Your assignment —
Look for "Clématites" in the material below and show each line that contains it.

Extracted information —
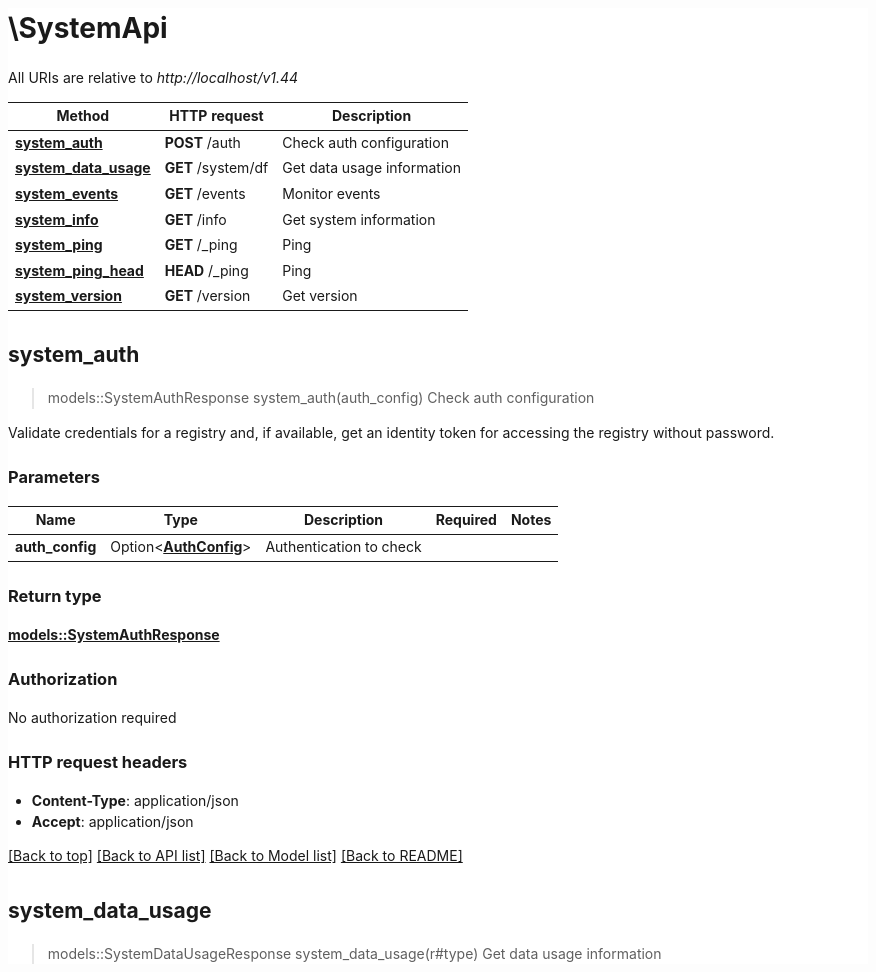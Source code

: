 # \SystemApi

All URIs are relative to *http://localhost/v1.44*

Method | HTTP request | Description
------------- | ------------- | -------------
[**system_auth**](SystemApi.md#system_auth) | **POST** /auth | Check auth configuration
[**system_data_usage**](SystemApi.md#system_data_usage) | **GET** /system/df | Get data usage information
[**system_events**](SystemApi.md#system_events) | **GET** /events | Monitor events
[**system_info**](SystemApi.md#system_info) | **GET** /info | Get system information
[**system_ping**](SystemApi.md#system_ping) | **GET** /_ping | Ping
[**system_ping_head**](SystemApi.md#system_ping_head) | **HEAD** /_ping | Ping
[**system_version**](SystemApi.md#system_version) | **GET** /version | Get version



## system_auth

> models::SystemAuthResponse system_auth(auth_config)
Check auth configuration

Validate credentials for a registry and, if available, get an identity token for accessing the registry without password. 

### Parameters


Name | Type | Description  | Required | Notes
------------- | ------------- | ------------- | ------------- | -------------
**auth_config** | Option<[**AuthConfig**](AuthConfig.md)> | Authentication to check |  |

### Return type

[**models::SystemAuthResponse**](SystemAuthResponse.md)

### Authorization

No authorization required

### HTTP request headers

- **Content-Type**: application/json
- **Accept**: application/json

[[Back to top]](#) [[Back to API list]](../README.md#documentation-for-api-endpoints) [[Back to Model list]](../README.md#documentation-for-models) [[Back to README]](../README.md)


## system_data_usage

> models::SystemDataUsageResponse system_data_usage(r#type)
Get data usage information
---
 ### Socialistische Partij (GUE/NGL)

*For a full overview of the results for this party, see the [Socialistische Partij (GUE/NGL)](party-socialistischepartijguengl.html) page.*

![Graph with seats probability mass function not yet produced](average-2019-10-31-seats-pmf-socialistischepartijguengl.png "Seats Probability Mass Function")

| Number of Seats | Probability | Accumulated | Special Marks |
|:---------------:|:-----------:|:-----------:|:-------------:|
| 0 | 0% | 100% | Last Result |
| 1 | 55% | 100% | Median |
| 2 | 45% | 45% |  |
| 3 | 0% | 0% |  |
---
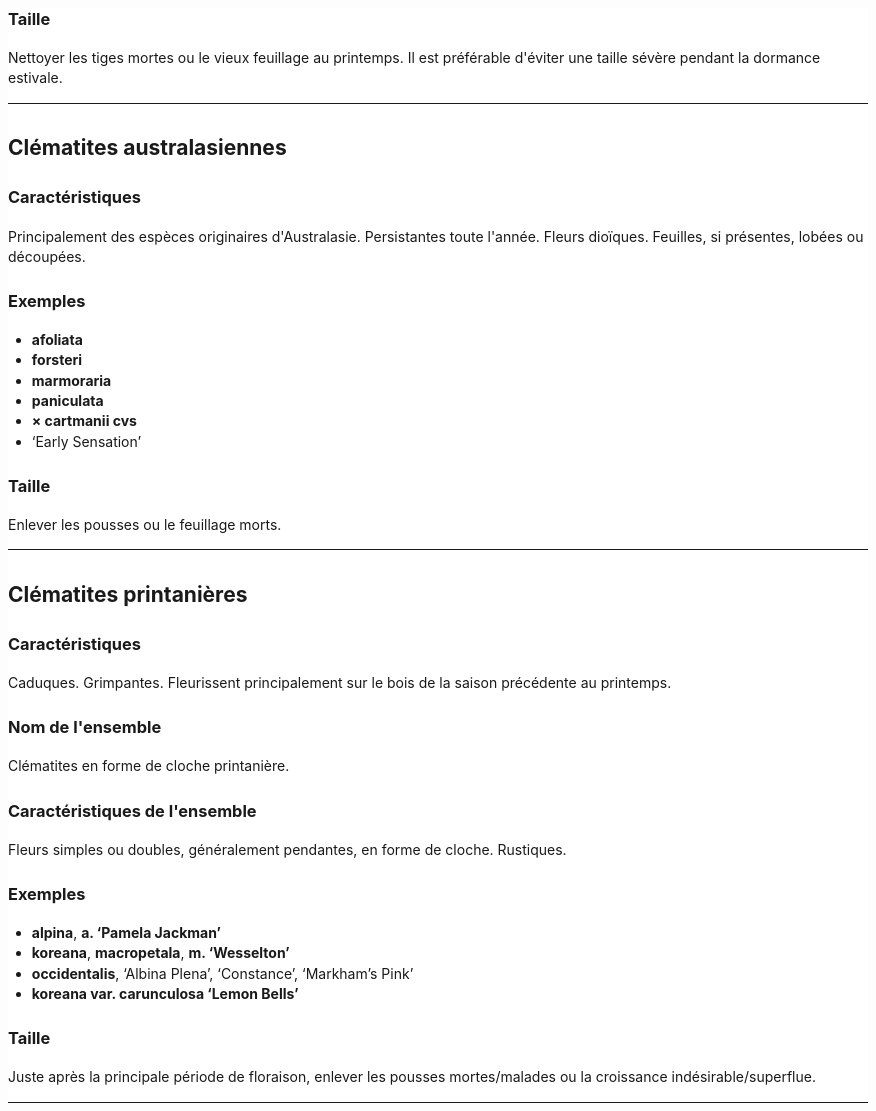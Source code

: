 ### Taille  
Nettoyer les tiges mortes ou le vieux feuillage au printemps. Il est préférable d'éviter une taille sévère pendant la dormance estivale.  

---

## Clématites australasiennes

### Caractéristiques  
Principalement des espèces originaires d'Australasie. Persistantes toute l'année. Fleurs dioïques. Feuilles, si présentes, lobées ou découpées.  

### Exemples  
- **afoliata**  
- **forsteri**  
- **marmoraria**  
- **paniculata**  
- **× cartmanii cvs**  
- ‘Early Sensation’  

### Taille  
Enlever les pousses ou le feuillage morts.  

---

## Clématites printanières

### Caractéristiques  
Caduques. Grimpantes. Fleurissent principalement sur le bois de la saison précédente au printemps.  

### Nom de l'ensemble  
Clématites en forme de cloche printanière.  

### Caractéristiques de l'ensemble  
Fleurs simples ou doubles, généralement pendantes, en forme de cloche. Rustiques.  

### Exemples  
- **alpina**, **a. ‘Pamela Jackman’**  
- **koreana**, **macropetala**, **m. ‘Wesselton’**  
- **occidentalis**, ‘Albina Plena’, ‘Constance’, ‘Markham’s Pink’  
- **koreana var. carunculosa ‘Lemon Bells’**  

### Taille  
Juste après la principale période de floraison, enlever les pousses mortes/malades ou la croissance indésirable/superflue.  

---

Solution to this exercise —
## Clématites australasiennes
## Clématites printanières
Clématites en forme de cloche printanière.  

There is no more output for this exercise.